STRATÉGIE ET TACTIQUE

Stratégie et tactique dans les sociétés modernes

À partir d'un sens strictement militaire, ces deux termes, stratégie et tactique, ont connu une double extension : théorique, car mathématiques et économie les utilisent pour désigner certaines structures logiques de l'action ; pratique, car ils dénotent la conception et l'exécution des politiques les plus diverses : industrielle, sociale, etc. Ces extensions ne sont pas faites indépendamment l'une de l'autre : même si la praxéologie mathématique n'est pas née directement des besoins d'un monde en industrialisation rapide, il est certain que les techniques logico-mathématiques de rationalisation des choix n'auraient connu ni un tel succès ni un tel développement, si la nature même de l'action industrielle n'avait appelé le calcul, la normalisation des procédures, la quantification des données. Ce sont les exigences d'organisation du monde industriel, dans la guerre et dans la paix, qui ont stimulé l'ingéniosité tactique dans le choix des moyens destinés à résoudre les problèmes de production, de distribution, d'ordonnancement. Les techniques offrant des solutions variées, la nécessité de choix tactiques, c'est-à-dire de choix entre des modes possibles de réalisation des objectifs, s'est imposée, et des procédures logico-mathématiques ont été mises au point.

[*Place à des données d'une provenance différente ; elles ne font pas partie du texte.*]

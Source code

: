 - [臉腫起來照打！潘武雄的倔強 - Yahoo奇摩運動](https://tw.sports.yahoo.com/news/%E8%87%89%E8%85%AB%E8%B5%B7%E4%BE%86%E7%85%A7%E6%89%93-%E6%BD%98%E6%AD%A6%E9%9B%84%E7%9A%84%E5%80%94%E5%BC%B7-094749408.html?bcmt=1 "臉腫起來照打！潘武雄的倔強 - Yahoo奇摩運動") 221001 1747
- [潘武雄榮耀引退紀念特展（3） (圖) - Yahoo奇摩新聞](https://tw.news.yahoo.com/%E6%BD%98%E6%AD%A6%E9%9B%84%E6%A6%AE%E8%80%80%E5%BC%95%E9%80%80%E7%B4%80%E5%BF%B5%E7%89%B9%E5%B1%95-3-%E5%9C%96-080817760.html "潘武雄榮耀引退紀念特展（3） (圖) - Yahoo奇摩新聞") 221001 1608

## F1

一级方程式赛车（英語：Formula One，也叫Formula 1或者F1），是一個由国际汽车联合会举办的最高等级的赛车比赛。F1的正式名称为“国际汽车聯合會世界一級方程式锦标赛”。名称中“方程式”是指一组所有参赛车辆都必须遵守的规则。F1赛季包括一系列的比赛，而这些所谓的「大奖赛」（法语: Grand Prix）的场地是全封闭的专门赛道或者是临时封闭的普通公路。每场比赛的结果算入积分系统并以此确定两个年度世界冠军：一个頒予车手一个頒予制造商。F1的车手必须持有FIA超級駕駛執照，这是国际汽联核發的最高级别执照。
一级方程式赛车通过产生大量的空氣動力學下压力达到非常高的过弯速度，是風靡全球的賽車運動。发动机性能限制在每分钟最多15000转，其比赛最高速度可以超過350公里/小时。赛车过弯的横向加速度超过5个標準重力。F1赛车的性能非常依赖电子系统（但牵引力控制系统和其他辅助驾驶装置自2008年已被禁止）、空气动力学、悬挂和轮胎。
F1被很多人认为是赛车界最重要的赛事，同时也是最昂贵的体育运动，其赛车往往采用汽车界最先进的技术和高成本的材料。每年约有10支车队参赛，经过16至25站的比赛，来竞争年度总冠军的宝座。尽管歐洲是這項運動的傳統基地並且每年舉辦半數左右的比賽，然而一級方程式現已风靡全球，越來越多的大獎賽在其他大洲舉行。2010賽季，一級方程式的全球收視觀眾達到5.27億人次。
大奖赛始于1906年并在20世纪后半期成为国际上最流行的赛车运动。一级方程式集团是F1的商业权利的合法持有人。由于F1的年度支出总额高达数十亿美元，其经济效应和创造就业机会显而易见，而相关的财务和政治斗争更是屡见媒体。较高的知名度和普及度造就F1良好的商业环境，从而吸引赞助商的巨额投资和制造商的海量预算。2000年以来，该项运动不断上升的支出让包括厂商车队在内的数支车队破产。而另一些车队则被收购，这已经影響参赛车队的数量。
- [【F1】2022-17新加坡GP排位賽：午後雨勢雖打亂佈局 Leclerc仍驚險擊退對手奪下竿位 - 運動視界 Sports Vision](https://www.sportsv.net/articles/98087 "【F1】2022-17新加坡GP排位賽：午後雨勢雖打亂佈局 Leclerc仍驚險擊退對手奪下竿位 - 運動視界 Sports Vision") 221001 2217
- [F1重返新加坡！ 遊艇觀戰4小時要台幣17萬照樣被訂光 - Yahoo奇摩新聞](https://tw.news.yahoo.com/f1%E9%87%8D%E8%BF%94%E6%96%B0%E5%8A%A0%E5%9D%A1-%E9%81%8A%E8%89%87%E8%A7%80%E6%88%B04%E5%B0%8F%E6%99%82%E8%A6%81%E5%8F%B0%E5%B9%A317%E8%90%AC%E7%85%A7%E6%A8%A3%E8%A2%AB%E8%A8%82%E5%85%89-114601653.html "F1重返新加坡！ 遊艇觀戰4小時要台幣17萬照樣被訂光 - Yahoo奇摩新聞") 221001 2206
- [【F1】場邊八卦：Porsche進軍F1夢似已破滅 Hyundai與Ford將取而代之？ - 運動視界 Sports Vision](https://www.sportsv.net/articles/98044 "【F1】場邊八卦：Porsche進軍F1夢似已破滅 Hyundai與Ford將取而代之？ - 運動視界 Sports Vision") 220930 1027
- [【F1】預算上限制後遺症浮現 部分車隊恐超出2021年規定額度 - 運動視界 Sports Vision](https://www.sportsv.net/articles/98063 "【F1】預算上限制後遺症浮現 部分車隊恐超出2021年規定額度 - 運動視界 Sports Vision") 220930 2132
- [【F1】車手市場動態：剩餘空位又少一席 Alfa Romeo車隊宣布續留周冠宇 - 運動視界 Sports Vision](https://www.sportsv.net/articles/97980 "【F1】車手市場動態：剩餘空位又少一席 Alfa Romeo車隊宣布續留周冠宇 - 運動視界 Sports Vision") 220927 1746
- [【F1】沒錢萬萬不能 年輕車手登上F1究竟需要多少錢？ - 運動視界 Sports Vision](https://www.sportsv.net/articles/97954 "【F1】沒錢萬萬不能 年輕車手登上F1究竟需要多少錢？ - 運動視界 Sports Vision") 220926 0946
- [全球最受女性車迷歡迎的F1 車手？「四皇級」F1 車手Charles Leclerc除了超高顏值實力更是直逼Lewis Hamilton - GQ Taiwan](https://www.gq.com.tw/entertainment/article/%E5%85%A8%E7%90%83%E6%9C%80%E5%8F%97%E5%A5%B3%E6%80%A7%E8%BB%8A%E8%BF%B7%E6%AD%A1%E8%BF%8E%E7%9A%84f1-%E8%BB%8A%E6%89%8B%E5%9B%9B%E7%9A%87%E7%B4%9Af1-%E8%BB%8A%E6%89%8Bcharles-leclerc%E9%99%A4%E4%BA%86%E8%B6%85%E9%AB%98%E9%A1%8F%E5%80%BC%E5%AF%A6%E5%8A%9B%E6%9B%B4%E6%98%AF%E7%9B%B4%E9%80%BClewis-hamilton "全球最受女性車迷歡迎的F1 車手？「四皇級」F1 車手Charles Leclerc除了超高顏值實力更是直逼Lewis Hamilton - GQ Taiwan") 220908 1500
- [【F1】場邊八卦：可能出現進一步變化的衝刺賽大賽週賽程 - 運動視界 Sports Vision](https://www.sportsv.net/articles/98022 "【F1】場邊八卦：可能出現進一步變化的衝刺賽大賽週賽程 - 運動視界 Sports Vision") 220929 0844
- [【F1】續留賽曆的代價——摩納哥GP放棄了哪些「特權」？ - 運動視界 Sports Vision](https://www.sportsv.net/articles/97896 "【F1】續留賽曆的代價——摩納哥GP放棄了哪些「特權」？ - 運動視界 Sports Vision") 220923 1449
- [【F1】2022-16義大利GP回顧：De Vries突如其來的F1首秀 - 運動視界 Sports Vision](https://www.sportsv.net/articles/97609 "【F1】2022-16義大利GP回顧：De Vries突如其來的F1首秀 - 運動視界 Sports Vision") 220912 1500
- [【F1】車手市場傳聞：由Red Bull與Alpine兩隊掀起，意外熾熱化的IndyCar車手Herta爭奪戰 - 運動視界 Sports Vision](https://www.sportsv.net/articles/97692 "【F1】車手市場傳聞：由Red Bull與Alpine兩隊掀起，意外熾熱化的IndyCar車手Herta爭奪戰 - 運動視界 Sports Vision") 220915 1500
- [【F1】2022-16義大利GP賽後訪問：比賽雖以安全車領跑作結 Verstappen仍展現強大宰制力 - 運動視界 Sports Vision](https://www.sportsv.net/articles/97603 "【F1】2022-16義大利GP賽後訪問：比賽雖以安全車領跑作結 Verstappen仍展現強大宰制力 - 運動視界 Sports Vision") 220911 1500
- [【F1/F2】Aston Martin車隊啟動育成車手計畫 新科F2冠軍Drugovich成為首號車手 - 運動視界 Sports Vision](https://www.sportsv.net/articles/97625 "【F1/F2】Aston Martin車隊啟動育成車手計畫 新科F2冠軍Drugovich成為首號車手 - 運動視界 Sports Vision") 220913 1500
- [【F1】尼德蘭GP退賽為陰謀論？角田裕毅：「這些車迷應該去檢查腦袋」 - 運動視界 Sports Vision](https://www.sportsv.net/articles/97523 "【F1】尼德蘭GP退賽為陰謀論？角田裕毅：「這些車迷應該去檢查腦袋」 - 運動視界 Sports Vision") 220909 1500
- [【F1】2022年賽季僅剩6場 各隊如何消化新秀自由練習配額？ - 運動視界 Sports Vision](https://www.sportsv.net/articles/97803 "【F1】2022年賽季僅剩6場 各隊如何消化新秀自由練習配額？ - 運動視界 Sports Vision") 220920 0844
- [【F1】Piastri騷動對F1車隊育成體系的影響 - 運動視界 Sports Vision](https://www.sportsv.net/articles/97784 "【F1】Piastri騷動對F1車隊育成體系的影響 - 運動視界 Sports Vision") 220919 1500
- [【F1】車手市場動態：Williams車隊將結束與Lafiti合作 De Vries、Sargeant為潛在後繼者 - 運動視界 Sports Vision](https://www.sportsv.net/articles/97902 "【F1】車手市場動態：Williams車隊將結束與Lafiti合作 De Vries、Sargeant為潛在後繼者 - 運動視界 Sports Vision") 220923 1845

En même temps que s'affinait la virtuosité tactique, qui vise à l'optimisation des moyens, s'imposait la nécessité d'une pensée stratégique. Ce qui caractérise, en effet, l'action collective dans les sociétés industrielles, c'est que les techniques à la disposition de l'homme sont si puissantes et si variées que la réalisation d'une fin implique en général la mise en œuvre de moyens très divers soit pour atteindre l'objectif lui-même, soit pour neutraliser les conséquences nuisibles de l'action projetée.

La stratégie consiste à faire concourir des moyens hétérogènes et des actions dissemblables à la réalisation d'objectifs globaux. Cette action n'est pas « logique » au sens strict du terme, car elle implique la prise en considération, dans un même raisonnement, de variables de nature diverse, dont certaines, parmi les plus importantes, ne sont pas quantifiables. Elle combine les hommes et les choses, les grandeurs et les qualités, la nécessité et les aléas. Elle est en outre affrontée à une difficulté supplémentaire : les progrès technologiques rendent rapidement caduques les leçons de l'expérience, si bien que les précédents peuvent rarement servir d'exemples. Alors que la pensée tactique se meut en général dans un registre déterminé, militaire, industriel, ou commercial, par exemple, la pensée stratégique combine des actions variées pour atteindre un objectif global. C'est pourquoi elle réclame ce que Platon nommait le regard synoptique du dialecticien. Il serait cependant erroné de croire que la pensée stratégique est supérieure à l'habilité tactique : sans elle, la stratégie n'est rien, tant il est vrai qu'« il n'y a pas de détail dans l'exécution » (Valéry).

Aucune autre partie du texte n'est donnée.